» **TRY IT**
Scan each line of the entries below for the word "sections" and count the ones where it appears. The answer is that number alone.

(Dataset items)
--------------------------------------------------

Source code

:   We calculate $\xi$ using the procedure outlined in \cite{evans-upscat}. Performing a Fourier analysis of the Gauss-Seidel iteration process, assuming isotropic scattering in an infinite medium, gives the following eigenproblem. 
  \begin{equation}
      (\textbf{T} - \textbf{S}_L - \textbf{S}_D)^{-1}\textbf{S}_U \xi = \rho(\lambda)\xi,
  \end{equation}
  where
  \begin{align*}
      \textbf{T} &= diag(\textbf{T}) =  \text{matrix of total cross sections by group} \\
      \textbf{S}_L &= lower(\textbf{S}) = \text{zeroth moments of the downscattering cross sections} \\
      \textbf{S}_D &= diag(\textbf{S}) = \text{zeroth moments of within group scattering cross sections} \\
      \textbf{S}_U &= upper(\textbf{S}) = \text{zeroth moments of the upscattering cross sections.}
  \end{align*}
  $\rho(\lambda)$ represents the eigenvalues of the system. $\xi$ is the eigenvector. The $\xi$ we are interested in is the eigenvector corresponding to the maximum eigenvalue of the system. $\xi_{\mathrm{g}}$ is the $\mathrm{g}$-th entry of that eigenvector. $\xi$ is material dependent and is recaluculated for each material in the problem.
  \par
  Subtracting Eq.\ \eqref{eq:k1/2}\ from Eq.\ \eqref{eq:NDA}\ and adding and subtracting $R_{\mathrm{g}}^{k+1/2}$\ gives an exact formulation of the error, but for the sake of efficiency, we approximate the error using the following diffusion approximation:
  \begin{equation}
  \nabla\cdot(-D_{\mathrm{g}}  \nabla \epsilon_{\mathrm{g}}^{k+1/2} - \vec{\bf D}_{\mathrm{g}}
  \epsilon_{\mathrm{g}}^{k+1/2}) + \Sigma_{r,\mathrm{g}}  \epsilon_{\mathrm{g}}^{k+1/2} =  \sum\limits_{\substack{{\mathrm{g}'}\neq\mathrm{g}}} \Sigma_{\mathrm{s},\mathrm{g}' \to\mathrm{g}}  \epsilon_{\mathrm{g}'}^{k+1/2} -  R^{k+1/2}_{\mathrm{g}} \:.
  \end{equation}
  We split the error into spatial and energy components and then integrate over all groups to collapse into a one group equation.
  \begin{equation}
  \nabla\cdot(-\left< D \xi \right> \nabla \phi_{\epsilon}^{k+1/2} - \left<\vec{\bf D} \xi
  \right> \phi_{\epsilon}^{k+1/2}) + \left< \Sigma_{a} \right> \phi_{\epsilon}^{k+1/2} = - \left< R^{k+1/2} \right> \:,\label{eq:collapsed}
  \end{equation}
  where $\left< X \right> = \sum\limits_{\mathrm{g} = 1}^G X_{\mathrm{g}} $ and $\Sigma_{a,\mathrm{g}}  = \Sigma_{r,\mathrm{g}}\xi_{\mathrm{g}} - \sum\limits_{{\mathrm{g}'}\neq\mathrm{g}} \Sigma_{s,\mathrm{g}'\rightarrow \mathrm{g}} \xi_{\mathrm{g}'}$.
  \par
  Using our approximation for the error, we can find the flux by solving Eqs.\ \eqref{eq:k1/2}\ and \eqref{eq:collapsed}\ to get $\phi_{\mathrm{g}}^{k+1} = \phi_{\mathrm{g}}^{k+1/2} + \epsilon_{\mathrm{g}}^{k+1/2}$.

--------------------------------------------------

» **ANSWER BOX**
4